Likeness is a marker that we hope to achieve great success with quickly in art school.  It is the gauge for which we judge the academic basics and how to course correct them for each individual.  During this time of training, while we do not really have life drawing at our disposal, we will have to mostly rely upon photography to help us with our training.

One of the biggest luxuries of life drawing training is the ability to move anywhere at any time around the model in the viewing perimeter to resolve shape and form issues that cannot be easily interpreted from the view the artist has taken.

One misunderstanding for so many is thinking that the features are what constitute the likeness of someone when that is a secondary, possibly tertiary element of importance.

The primary shapes that help us are boundary shapes, bony landmarks, and hair growth patterns, or more shapes.  We recognize someone we might know from far away; we do not need these minute details to recognize who they are.

 

 

The next set of shapes are structural, designed into the skeletal system, in this case, the internal structure of the skeleton.  Instead of just the outer boundary, the forward protruding skeletal structure is the next contained set of shapes we visually identify with.

The final set of shapes we place in the image are the boundaries for the features.  They are much easier to place because the perspective of the skull has been secured and firmly established through the articulation of the landmarks throughout the skull shape.

The features are important as well, but not the most important of all the shapes we are in search of, the landmarks of the skull are more concerning.  They are the foundation and containers for the features and without them the features float within the head-shape.  Here is a page of examples of the vector points representing peaks on the skull in the various head tilts.  There are the obvious line connections between the points, the logical boundaries, but there are also the various angles that each point is relative to the other points within the contained space, a quick triangulation between abstract points is never a bad idea to minutely adjust the landmarks relative to each other.

While the features are important, it is more important to have the volumes established so that when the features are drawn, they have a built in contour indicative of the volumes they sit on top (nose, ears, lips) of or sit within (eyes in sockets, teeth and tongue within the mouth cavity).

 

 

 

Because you are working from photos and might not have the luxury of any other angle, like the example above, you will then have to include the hair shape in your design.  To do this, we think of the skull as having two contours, the outer and inner contour.  The inner contour separates the hair mass from the face mass and carves out the distinct edge boundaries we each have for a hairline.

Good practice is to spend just enough time to map out the skull and hair masses, then shade them with the lighting conditions relative to the image you are copying from.  Gradate the terminator according to the intensity of the light source and the edge forms the terminator sits upon.  These bigger forms will immediately read like the sitter without the need for the features to be delineated.   This is good.  When the features are placed, they will adhere quite well if all the lines in the design regard the forms previously indicated.

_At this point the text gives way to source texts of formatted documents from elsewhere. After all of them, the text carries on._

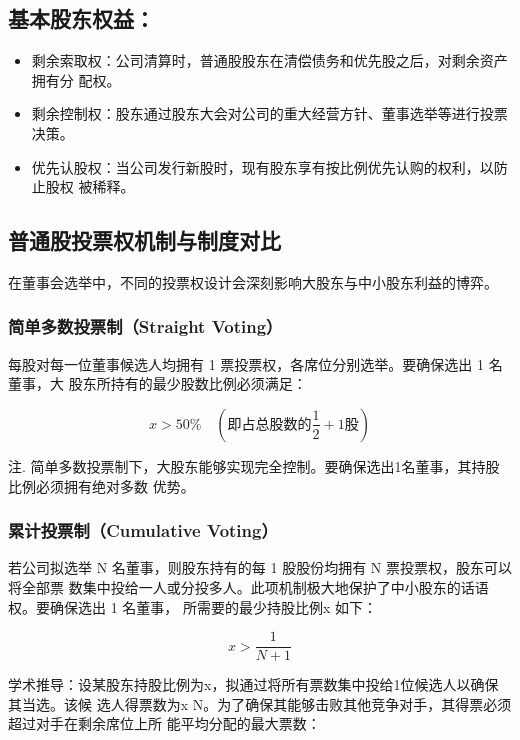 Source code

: \documentclass[lang=cn,10pt,color=blue]{elegantbook}
\begin{document}
\subsection{基本股东权益：}

\begin{itemize}
  \item 剩余索取权：公司清算时，普通股股东在清偿债务和优先股之后，对剩余资产拥有分 配权。

  \item 剩余控制权：股东通过股东大会对公司的重大经营方针、董事选举等进行投票决策。

  \item 优先认股权：当公司发行新股时，现有股东享有按比例优先认购的权利，以防止股权 被稀释。
\end{itemize}

\subsection{普通股投票权机制与制度对比}

在董事会选举中，不同的投票权设计会深刻影响大股东与中小股东利益的博弈。 

\subsubsection{简单多数投票制（Straight Voting）}

每股对每一位董事候选人均拥有 1 票投票权，各席位分别选举。要确保选出 1 名董事，大 股东所持有的最少股数比例必须满足： 

$$
\boxed {x > 50 \%} \quad (\text{即占总股数的} \frac {1}{2} + 1 \text{股})
$$

注. 简单多数投票制下，大股东能够实现完全控制。要确保选出1名董事，其持股比例必须拥有绝对多数 优势。 

\subsubsection{累计投票制（Cumulative Voting）}

若公司拟选举 N 名董事，则股东持有的每 1 股股份均拥有 N 票投票权，股东可以将全部票 数集中投给一人或分投多人。此项机制极大地保护了中小股东的话语权。要确保选出 1 名董事， 所需要的最少持股比例x 如下： 

$$
\boxed {x > \frac {1}{N + 1}}
$$

学术推导：设某股东持股比例为x，拟通过将所有票数集中投给1位候选人以确保其当选。该候 选人得票数为x N。为了确保其能够击败其他竞争对手，其得票必须超过对手在剩余席位上所 能平均分配的最大票数： 
\end{document}
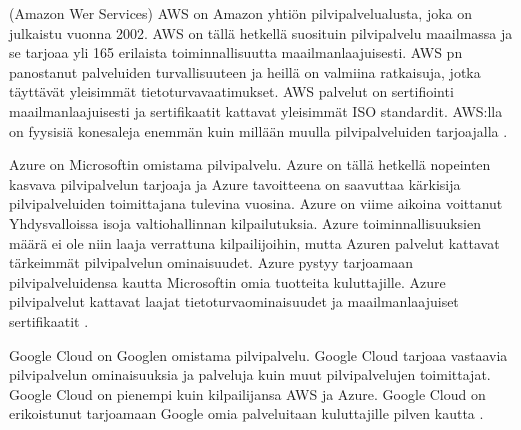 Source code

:(Amazon Wer Services) AWS on Amazon yhtiön pilvipalvelualusta, joka on julkaistu vuonna 2002. AWS on tällä hetkellä suosituin pilvipalvelu maailmassa ja se tarjoaa yli 165 erilaista toiminnallisuutta maailmanlaajuisesti. AWS pn panostanut palveluiden turvallisuuteen ja heillä on valmiina ratkaisuja, jotka täyttävät yleisimmät tietoturvavaatimukset. AWS palvelut on sertifiointi maailmanlaajuisesti ja sertifikaatit kattavat yleisimmät ISO standardit. AWS:lla on fyysisiä konesaleja enemmän kuin millään muulla pilvipalveluiden tarjoajalla \citep{top_cloud}.

Azure on Microsoftin omistama pilvipalvelu. Azure on tällä hetkellä nopeinten kasvava pilvipalvelun tarjoaja ja Azure tavoitteena on saavuttaa kärkisija pilvipalveluiden toimittajana tulevina vuosina. Azure on viime aikoina voittanut Yhdysvalloissa isoja valtiohallinnan kilpailutuksia. Azure toiminnallisuuksien määrä ei ole niin laaja verrattuna kilpailijoihin, mutta Azuren palvelut kattavat tärkeimmät pilvipalvelun ominaisuudet. Azure pystyy tarjoamaan pilvipalveluidensa kautta Microsoftin omia tuotteita kuluttajille. Azure pilvipalvelut kattavat laajat tietoturvaominaisuudet ja maailmanlaajuiset sertifikaatit \citep{top_cloud}.

Google Cloud on Googlen omistama pilvipalvelu. Google Cloud tarjoaa vastaavia pilvipalvelun ominaisuuksia ja palveluja kuin muut pilvipalvelujen toimittajat. Google Cloud on pienempi kuin kilpailijansa AWS ja Azure. Google Cloud on erikoistunut tarjoamaan Google omia palveluitaan kuluttajille pilven kautta \citep{top_cloud}.
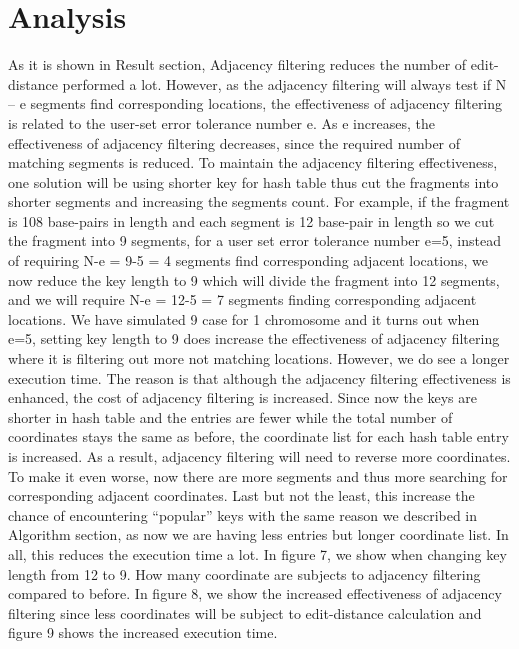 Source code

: \section{Analysis} \label{sec:analysis} 

As it is shown in Result section, Adjacency filtering reduces the number of
edit-distance performed a lot.  However, as the adjacency filtering will always
test if N – e segments find corresponding locations, the effectiveness of
adjacency filtering is related to the user-set error tolerance number e. As e
increases, the effectiveness of adjacency filtering decreases, since the
required number of matching segments is reduced. To maintain the adjacency
filtering effectiveness, one solution will be using shorter key for hash table
thus cut the fragments into shorter segments and increasing the segments count.
For example, if the fragment is 108 base-pairs in length and each segment is 12
base-pair in length so we cut the fragment into 9 segments, for a user set
error tolerance number e=5, instead of requiring N-e = 9-5 = 4 segments find
corresponding adjacent locations, we now reduce the key length to 9 which will
divide the fragment into 12 segments, and we will require N-e = 12-5 = 7
segments finding corresponding adjacent locations. We have simulated 9 case for
1 chromosome and it turns out when e=5, setting key length to 9 does increase
the effectiveness of adjacency filtering where it is filtering out more not
matching locations. However, we do see a longer execution time. The reason is
that although the adjacency filtering effectiveness is enhanced, the cost of
adjacency filtering is increased. Since now the keys are shorter in hash table
and the entries are fewer while the total number of coordinates stays the same
as before, the coordinate list for each hash table entry is increased. As a
result, adjacency filtering will need to reverse more coordinates. To make it
even worse, now there are more segments and thus more searching for
corresponding adjacent coordinates. Last but not the least, this increase the
chance of encountering “popular” keys with the same reason we described in
Algorithm section, as now we are having less entries but longer coordinate
list. In all, this reduces the execution time a lot. In figure 7, we show when
changing key length from 12 to 9. How many coordinate are subjects to adjacency
filtering compared to before. In figure 8, we show the increased effectiveness
of adjacency filtering since less coordinates will be subject to edit-distance
calculation and figure 9 shows the increased execution time. \\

If we memorize these larger bony and hair shape landmarks, and their relative distance from one another, we can draw the skull from various angles without difficulty.  The most difficult aspect of figure invention is knowing the range of flexibility the individual has to create the correct emotional distortions they would have in their personal expressions.  But, in a sequential situation, time is a factor, and these subtle nuances, unless previously recorded for playback are going to be overlooked and possibly mishandled, and to be expected.

 

 

The big shapes first, their form design, then the smaller shapes within and then their form design, and finally the smallest shapes within those shapes, and their form design relative to their containers.

Likeness reminds us just how important shape and form drawing, perspective, and anatomy is, how they relate to one another, and without one the others are a high-minded guessing game until we hope we place them in correctly, or default to a trick or style choice to finish it up, usually wrong but looks cool anyway.

Fear not, likeness is not difficult to achieve if you study these many different things together at once.  Do not treat them as separate subjects and learn how they relate, use the limited tools needed to accomplish the lessons, and fine tune in isolation to work out technical problems that are making it difficult to accomplish the immediate goals.

Study the skull for its design, then look for the landmarks within different people, and ignore the features for this exercise.  Get in the habit of looking past the features to the forms they sit upon, which enhances or plays them down the way we see them and know the person to be.

When you finish your studies, try some invented drawings of the same individual using the landmark system to set up the larger shapes.  Control the skull before adding the details and the rest is not difficult to do.

More about the smaller shapes in another installment.  Stay safe and elevate the skills.

 

 

If you memorize the larger shapes, it can be applied to any kind of portrait, regardless of what dialect you draw in.